In America's federal system, some states, such as California, offer residents a "package deal" that bundles numerous and ambitious public benefits with the high taxes needed to pay for them. Other states, such as Texas, offer packages combining modest benefits and low taxes. These alternatives, of course, define the basic argument between liberals and conservatives over what it means to get the size and scope of government right.There's more here.
It's not surprising, then, that there's an intense debate over which model is more admirable and sustainable. What is surprising is the growing evidence that the low-benefit/low-tax package not only succeeds on its own terms but also according to the criteria used to defend its opposite. In other words, the superior public goods that supposedly justify the high taxes just aren't being delivered.

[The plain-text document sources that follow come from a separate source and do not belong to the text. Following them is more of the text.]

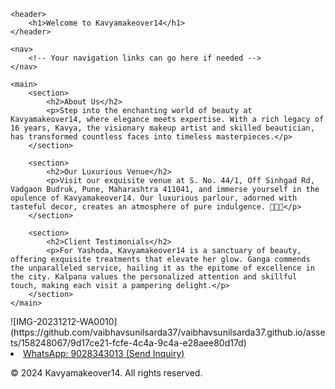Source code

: 
<html lang="en">
<head>
    <meta charset="UTF-8">
    <meta name="viewport" content="width=device-width, initial-scale=1.0">
</head>
<body>

    <header>
        <h1>Welcome to Kavyamakeover14</h1>
    </header>

    <nav>
        <!-- Your navigation links can go here if needed -->
    </nav>

    <main>
        <section>
            <h2>About Us</h2>
            <p>Step into the enchanting world of beauty at Kavyamakeover14, where elegance meets expertise. With a rich legacy of 16 years, Kavya, the visionary makeup artist and skilled beautician, has transformed countless faces into timeless masterpieces.</p>
        </section>

        <section>
            <h2>Our Luxurious Venue</h2>
            <p>Visit our exquisite venue at S. No. 44/1, Off Sinhgad Rd, Vadgaon Budruk, Pune, Maharashtra 411041, and immerse yourself in the opulence of Kavyamakeover14. Our luxurious parlour, adorned with tasteful decor, creates an atmosphere of pure indulgence. 💄💅✨</p>
        </section>

        <section>
            <h2>Client Testimonials</h2>
            <p>For Yashoda, Kavyamakeover14 is a sanctuary of beauty, offering exquisite treatments that elevate her glow. Ganga commends the unparalleled service, hailing it as the epitome of excellence in the city. Kalpana values the personalized attention and skillful touch, making each visit a pampering delight.</p>
        </section>
    </main>

</body>
</html>
![IMG-20231212-WA0010](https://github.com/vaibhavsunilsarda37/vaibhavsunilsarda37.github.io/assets/158248067/9d17ce21-fcfe-4c4a-9c4a-e28aee80d17d)
<li><a href="https://wa.me/9028343013?text=Hello%20Kavyamakeover14,%20I%20would%20like%20to%20inquire%20about%20your%20parlour%20treatments.%20💫🌺" target="_blank">WhatsApp: 9028343013 (Send Inquiry)</a></li>
<footer>
    <p>&copy; 2024 Kavyamakeover14. All rights reserved.</p>
</footer>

California and Texas are not perfect representatives of the alternative deals, but they come close. Overall, the Census Bureau's latest data show that state and local government expenditures for all purposes in 2005-06 were 46.8% higher in California than in Texas: $10,070 per person compared with $6,858. Only three states and the District of Columbia saw higher per capita government outlays than California, while those expenditures in Texas were lower than in all but seven states. California ranked 10th in overall taxes levied by state and local governments, on a per capita basis, while Texas, one of only seven states with no individual income tax, was 38th.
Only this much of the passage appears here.